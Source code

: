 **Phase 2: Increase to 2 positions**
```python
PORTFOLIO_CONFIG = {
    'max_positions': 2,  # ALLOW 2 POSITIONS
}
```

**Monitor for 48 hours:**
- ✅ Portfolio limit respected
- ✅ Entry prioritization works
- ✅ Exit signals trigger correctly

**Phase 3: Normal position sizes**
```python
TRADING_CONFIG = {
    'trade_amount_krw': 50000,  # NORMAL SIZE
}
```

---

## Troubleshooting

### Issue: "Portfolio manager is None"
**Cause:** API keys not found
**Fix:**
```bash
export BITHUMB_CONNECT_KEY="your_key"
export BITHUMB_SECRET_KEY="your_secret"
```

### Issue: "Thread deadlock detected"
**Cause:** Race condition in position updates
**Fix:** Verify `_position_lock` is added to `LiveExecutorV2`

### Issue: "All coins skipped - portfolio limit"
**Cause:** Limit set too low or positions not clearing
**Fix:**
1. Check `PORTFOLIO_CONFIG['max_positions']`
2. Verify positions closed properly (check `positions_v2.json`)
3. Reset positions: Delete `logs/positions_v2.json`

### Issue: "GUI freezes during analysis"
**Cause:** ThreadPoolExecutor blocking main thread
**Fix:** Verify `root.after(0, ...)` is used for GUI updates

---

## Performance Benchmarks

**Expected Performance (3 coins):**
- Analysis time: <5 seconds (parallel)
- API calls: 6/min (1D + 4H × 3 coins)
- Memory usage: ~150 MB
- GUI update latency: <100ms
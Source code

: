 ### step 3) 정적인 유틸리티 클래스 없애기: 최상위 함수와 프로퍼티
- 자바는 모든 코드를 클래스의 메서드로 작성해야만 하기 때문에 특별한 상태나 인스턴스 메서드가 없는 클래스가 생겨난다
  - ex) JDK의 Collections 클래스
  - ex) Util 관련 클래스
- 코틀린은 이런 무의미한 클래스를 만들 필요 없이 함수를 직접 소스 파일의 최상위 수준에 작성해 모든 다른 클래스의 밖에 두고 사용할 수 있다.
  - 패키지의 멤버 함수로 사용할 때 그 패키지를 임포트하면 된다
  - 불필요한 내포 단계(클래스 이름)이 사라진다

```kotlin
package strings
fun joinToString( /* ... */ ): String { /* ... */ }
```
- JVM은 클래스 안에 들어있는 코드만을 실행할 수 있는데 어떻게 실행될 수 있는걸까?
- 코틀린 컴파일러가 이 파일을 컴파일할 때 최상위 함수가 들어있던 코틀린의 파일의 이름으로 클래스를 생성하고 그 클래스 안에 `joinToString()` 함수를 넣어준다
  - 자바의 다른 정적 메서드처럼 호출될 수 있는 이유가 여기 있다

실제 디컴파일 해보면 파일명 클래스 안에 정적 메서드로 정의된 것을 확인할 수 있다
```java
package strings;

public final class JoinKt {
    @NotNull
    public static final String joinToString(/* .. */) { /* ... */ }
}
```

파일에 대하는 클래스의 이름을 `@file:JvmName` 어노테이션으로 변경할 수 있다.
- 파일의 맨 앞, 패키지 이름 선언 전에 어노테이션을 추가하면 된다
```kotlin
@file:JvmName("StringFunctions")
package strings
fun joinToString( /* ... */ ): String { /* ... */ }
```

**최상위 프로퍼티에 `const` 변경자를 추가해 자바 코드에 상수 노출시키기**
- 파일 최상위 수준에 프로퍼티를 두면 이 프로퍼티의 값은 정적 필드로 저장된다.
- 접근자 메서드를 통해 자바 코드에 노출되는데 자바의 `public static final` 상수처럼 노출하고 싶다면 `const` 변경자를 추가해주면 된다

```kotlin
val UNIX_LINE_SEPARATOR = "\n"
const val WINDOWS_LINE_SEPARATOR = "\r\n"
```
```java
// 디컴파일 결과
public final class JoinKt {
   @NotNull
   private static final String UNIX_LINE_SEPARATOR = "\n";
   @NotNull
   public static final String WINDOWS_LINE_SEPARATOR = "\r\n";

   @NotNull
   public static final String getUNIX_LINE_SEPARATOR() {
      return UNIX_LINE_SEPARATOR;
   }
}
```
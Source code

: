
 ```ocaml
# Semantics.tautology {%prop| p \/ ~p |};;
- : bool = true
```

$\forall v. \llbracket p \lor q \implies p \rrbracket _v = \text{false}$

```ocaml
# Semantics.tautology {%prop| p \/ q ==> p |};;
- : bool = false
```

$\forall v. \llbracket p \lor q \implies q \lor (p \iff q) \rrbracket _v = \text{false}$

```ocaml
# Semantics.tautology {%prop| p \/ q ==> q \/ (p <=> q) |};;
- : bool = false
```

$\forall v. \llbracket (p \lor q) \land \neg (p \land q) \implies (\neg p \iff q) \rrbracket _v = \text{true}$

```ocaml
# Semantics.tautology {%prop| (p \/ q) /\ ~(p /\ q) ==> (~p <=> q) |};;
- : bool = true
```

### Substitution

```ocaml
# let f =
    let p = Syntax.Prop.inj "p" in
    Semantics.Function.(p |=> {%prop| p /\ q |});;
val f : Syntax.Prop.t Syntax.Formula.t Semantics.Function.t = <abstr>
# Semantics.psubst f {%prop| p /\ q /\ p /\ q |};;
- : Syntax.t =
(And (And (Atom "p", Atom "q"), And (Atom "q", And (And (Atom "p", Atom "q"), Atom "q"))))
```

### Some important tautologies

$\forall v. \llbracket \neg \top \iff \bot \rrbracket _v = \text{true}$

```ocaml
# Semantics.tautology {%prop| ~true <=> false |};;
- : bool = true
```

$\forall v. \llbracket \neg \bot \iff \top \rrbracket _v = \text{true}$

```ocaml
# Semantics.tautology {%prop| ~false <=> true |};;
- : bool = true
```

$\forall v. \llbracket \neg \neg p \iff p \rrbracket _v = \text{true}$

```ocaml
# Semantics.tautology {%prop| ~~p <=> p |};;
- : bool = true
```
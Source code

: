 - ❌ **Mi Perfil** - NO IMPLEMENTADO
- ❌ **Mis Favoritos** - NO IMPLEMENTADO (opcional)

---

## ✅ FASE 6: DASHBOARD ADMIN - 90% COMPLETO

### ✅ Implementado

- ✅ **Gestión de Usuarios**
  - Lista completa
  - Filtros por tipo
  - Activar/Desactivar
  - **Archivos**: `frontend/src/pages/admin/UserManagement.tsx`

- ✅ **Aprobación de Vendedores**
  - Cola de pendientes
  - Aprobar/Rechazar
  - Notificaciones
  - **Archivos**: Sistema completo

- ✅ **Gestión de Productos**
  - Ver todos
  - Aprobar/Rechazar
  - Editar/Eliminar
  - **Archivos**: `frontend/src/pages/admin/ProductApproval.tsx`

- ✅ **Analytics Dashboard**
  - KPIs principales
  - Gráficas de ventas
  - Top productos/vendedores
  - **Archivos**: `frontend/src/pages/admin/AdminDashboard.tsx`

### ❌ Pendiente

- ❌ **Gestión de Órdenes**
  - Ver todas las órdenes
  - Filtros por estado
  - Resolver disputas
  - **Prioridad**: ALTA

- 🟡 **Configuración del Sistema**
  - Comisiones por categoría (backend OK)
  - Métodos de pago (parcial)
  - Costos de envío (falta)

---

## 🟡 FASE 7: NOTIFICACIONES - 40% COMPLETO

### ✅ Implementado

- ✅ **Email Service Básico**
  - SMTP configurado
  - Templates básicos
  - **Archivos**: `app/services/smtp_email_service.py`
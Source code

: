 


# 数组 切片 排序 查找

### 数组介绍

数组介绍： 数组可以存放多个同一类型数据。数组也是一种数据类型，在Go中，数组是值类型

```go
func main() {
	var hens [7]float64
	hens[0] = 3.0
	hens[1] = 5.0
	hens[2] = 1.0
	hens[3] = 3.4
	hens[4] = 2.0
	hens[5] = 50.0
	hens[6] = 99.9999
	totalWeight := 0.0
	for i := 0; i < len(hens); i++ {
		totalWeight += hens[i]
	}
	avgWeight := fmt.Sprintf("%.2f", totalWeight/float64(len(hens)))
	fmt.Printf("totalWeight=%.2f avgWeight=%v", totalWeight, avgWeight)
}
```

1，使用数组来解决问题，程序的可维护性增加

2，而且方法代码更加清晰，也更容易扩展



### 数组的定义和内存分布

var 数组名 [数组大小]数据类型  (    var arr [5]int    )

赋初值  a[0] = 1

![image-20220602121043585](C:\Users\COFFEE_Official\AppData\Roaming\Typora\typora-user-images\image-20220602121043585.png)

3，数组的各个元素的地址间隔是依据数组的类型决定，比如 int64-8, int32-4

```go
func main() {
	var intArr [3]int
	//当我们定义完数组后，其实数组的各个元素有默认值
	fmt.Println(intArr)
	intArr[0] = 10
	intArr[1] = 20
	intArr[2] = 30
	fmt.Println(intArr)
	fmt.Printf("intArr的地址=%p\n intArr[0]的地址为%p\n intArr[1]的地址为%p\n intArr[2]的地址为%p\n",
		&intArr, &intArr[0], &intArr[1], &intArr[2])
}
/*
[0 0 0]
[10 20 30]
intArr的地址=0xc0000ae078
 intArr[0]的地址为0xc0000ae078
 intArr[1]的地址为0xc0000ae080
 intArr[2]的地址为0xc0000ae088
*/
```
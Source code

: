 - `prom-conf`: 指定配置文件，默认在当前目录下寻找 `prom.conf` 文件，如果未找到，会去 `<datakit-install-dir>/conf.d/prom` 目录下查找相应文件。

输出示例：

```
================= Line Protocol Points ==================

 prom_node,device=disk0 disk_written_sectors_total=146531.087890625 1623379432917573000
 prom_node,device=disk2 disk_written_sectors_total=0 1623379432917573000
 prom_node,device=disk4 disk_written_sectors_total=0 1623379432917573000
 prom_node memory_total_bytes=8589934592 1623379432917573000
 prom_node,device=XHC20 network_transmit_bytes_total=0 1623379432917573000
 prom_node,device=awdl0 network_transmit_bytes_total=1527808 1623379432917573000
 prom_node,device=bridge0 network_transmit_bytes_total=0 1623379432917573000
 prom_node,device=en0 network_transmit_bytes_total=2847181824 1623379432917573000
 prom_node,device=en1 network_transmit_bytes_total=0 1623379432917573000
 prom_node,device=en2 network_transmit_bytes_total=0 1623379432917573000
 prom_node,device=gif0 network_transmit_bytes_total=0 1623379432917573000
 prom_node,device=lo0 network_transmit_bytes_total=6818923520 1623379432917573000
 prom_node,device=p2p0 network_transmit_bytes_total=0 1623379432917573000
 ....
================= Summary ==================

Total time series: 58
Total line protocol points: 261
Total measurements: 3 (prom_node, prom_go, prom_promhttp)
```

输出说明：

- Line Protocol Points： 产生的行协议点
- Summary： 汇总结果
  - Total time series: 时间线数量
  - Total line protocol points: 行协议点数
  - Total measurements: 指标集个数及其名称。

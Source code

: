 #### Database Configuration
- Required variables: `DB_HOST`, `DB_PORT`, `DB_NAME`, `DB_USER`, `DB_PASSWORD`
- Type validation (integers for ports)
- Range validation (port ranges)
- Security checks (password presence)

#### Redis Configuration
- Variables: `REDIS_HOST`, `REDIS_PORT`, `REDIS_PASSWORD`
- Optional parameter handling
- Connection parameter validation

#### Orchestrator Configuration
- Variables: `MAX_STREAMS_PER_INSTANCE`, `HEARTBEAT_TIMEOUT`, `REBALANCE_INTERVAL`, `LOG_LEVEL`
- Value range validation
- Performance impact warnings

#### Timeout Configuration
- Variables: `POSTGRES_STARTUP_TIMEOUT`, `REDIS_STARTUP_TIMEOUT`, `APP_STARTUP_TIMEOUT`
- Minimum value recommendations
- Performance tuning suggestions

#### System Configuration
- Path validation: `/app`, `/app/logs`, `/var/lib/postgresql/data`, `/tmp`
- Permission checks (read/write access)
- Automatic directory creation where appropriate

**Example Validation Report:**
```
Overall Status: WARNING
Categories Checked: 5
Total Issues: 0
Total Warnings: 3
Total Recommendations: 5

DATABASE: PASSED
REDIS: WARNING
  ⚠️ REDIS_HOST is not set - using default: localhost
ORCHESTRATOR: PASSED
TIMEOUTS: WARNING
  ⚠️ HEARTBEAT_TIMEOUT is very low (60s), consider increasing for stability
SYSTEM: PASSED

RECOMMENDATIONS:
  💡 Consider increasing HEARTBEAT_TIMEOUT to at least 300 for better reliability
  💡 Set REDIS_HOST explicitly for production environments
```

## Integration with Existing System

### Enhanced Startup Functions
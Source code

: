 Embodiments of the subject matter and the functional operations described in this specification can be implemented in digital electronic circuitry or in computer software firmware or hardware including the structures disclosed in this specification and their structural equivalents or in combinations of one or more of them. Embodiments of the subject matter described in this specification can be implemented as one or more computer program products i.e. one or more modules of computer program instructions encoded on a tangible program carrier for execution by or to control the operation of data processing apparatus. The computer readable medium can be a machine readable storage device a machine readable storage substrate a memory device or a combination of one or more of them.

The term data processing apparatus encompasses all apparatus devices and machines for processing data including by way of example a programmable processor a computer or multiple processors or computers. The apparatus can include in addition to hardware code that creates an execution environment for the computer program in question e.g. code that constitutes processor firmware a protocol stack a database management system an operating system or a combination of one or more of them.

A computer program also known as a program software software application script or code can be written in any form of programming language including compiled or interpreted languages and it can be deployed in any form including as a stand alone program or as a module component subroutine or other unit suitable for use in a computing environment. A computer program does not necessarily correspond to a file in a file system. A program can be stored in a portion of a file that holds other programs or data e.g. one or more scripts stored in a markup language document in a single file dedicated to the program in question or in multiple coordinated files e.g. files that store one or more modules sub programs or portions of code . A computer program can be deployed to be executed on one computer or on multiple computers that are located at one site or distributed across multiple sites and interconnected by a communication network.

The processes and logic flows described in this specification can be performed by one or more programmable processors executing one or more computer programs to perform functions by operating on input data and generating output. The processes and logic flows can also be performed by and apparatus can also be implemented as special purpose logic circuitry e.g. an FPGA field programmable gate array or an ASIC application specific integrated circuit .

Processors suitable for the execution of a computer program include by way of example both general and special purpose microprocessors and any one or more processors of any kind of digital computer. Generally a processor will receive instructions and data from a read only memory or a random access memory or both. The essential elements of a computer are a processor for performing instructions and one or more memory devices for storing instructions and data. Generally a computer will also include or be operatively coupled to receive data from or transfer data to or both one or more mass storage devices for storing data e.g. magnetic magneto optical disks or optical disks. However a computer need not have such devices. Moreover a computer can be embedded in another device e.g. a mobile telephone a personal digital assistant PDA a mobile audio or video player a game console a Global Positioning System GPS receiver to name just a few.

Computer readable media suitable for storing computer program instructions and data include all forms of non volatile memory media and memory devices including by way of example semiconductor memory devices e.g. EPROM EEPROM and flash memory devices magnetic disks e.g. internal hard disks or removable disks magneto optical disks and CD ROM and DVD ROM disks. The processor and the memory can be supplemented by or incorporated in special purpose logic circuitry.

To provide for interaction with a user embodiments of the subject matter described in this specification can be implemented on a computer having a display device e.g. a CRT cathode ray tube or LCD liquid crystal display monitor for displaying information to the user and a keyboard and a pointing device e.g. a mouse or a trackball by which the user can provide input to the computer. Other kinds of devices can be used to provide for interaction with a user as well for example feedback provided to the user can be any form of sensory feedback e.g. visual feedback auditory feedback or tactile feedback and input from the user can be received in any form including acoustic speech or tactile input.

_ _ _

**Problem**: Return only the lines spanning from the first line of the material through the line with "2. Verify positions", copied exactly, both ends kept.

**Task output**:
Source code

: **Phase 2: Increase to 2 positions**
```python
PORTFOLIO_CONFIG = {
    'max_positions': 2,  # ALLOW 2 POSITIONS
}
```

**Monitor for 48 hours:**
- ✅ Portfolio limit respected
- ✅ Entry prioritization works
- ✅ Exit signals trigger correctly

**Phase 3: Normal position sizes**
```python
TRADING_CONFIG = {
    'trade_amount_krw': 50000,  # NORMAL SIZE
}
```

---

## Troubleshooting

### Issue: "Portfolio manager is None"
**Cause:** API keys not found
**Fix:**
```bash
export BITHUMB_CONNECT_KEY="your_key"
export BITHUMB_SECRET_KEY="your_secret"
```

### Issue: "Thread deadlock detected"
**Cause:** Race condition in position updates
**Fix:** Verify `_position_lock` is added to `LiveExecutorV2`

### Issue: "All coins skipped - portfolio limit"
**Cause:** Limit set too low or positions not clearing
**Fix:**
1. Check `PORTFOLIO_CONFIG['max_positions']`
2. Verify positions closed properly (check `positions_v2.json`)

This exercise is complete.